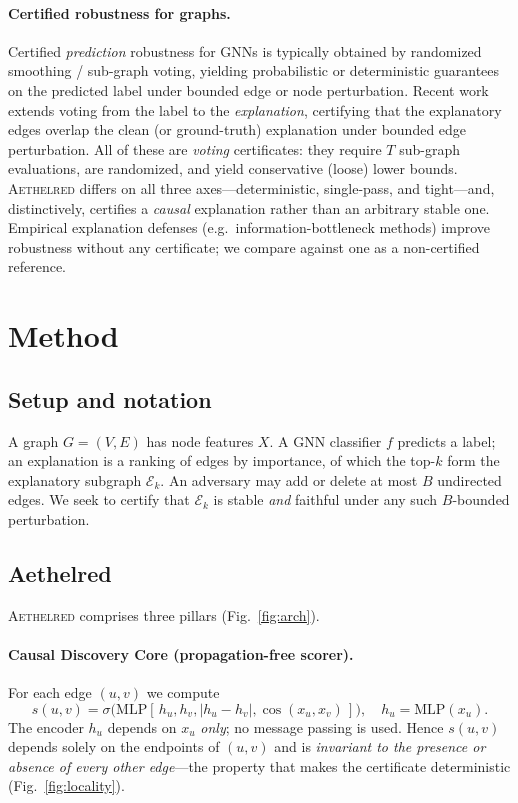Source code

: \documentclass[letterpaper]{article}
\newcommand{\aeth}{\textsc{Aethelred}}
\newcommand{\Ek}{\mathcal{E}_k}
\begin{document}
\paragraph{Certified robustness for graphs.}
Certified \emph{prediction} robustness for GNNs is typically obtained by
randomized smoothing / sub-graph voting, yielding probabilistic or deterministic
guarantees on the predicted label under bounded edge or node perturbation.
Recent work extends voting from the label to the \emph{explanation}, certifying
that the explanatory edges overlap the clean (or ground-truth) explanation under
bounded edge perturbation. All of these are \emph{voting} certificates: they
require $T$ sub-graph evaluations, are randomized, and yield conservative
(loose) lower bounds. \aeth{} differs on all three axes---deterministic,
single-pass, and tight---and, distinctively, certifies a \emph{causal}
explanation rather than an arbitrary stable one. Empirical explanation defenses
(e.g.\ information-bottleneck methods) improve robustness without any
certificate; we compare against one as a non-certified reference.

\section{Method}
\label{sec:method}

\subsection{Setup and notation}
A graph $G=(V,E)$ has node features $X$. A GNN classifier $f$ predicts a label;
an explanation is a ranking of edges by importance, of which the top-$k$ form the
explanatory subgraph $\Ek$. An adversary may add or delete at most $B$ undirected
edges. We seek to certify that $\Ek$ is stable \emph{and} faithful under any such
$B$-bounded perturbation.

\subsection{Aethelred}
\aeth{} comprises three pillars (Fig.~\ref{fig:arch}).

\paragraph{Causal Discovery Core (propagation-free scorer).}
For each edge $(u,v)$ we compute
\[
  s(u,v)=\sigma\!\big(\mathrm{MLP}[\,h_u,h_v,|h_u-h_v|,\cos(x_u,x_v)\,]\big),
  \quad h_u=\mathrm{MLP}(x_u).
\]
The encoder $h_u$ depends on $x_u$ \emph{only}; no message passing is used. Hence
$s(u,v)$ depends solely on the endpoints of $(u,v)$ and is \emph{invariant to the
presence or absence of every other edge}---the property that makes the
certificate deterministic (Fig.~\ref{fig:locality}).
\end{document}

==

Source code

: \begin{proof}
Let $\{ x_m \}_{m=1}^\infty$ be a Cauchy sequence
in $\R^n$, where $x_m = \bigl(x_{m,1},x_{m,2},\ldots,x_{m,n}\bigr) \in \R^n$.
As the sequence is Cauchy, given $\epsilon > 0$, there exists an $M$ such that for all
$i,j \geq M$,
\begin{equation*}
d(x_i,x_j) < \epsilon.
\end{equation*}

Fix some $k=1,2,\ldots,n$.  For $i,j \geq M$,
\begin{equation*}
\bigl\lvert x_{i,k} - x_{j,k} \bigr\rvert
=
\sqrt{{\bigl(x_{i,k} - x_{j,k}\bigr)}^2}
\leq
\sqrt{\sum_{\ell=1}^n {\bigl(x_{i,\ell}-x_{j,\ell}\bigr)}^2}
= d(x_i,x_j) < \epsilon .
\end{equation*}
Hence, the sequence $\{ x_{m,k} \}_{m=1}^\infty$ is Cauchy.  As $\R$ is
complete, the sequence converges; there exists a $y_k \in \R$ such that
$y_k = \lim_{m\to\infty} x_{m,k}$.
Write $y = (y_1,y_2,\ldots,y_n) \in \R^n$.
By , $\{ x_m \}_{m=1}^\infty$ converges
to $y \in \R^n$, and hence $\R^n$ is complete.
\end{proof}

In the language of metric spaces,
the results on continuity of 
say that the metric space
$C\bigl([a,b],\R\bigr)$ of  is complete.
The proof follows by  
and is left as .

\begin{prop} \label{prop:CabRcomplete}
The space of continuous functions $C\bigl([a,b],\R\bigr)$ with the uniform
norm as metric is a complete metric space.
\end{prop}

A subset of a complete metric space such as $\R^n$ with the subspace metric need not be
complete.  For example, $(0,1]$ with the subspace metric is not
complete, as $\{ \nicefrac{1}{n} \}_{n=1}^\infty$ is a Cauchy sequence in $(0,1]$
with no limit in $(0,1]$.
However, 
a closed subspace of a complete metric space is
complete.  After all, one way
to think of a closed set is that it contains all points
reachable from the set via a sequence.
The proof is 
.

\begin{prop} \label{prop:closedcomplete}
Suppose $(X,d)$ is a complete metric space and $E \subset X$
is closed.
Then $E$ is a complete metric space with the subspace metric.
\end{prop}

--

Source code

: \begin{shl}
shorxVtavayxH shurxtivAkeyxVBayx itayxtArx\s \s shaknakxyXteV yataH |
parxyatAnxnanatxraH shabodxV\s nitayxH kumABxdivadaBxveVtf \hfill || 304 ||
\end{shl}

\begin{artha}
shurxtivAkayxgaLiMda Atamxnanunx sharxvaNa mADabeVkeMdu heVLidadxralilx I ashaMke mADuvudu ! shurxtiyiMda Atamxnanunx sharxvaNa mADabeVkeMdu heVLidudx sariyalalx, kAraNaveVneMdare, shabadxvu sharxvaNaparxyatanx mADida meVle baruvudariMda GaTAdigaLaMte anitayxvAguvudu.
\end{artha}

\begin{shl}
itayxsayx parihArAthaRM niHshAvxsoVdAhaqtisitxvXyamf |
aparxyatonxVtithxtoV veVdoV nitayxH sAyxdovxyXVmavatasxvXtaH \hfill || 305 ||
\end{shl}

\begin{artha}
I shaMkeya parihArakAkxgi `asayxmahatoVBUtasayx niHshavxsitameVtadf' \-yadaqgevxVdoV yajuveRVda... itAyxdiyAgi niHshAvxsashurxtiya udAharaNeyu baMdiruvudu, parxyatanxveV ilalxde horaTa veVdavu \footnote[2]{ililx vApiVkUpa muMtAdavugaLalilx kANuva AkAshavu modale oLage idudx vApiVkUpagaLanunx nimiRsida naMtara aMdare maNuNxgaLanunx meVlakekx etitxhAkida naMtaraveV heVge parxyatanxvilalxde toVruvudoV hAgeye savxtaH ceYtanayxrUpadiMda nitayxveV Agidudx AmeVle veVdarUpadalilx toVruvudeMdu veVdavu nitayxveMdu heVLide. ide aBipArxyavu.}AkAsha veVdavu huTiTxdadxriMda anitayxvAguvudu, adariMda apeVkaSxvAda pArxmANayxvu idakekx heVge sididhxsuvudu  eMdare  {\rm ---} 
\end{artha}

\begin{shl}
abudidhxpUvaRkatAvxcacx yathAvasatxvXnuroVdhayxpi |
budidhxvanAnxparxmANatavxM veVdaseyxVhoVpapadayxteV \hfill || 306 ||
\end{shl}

* Exercise directions: In the listing above, how many lines include the string "randomized"? Say only the number.

* Result for this exercise: 2